Version Control for Data

Git is the common tool for version control of code. How does it work? It works by grouping events about lines. Lines are added or removed, and a group of add/remove events is a transaction, i.e. a “commit”. A sequence of these line-delta-group events can be replayed from the log to construct a snapshot of the codebase at any point in the commit history.

Replaying a totally ordered log to construct a snapshot of state, i.e. state machine replication (aka “event sourcing”), is an increasingly popular practice in distributed data systems. Git does this for line-delta encodings of collections of text files, i.e. the stream of atomic changes to your codebase. Too bad your database isn’t a set of files of plaintext lines.
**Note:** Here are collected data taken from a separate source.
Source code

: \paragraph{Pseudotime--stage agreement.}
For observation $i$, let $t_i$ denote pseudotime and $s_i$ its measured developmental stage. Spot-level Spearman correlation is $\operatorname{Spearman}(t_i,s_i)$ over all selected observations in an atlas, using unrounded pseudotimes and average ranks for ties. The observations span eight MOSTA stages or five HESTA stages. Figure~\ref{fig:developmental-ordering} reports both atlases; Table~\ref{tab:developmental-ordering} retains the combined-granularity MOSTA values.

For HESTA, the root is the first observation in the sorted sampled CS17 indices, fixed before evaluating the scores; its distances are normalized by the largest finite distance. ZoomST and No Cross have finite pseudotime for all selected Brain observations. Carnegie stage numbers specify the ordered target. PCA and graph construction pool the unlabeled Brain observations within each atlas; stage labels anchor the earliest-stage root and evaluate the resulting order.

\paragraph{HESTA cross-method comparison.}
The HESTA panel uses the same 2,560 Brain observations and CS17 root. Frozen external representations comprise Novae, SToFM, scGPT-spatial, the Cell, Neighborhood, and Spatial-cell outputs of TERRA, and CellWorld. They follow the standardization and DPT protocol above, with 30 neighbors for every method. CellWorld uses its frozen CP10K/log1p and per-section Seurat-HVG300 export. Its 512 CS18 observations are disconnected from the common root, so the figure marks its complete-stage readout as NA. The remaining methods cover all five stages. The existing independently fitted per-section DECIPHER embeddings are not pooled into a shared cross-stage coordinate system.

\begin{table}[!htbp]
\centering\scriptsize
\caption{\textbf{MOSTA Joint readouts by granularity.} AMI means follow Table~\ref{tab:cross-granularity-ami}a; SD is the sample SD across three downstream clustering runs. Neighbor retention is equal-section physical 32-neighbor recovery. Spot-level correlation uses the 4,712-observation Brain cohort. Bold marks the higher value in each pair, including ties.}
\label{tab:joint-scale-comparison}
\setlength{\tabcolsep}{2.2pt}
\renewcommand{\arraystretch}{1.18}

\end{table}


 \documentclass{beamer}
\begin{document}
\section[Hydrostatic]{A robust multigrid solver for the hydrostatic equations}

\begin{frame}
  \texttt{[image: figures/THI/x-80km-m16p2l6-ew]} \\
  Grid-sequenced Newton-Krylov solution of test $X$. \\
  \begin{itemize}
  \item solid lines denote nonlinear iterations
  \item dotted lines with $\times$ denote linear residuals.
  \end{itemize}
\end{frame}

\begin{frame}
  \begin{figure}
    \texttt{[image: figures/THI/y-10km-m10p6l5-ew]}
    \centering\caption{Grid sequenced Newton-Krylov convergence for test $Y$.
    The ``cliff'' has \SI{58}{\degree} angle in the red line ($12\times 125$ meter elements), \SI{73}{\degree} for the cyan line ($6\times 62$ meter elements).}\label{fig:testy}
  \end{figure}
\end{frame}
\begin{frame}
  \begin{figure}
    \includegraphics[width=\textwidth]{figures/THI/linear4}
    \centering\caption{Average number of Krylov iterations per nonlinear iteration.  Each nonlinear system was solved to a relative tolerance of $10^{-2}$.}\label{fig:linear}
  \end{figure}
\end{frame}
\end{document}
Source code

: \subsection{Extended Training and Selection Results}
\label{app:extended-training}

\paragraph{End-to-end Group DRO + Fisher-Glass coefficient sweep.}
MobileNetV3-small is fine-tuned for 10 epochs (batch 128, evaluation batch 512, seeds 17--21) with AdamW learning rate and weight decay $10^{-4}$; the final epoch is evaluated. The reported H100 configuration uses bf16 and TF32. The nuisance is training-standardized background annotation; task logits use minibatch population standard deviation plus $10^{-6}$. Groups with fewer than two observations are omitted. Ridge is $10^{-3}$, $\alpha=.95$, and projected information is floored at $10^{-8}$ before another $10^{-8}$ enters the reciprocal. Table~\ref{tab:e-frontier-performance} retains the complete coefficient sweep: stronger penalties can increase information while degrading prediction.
What is your database a set of? Can you delta-encode atomic changes to that set?

Documents and tables can be represented as graphs – sets of edges, with each edge connecting two nodes. Thus, an edge could be the equivalent of a line. Shards of a graph (or separate named graphs) could be the equivalent of files. An edge ledger, an accounting of the assertion and retraction of edges, could be the log, with atomic commits of sets of edge events.

Databases like Datomic and TerminusDB do this today. Pervasive version control for data could enable scientists to more unambiguously cite a dataset (e.g. as the result of query Q pointed at commit C of data repository R) and to collaborate without fear on data repositories (“Oops, I messed up, let’s undo that last data commit. Here’s an updated commit. Great, now the data passes the automated tests – let’s push an official release.").

This post was adapted from a note sent to my email list on Scientific Data Unification.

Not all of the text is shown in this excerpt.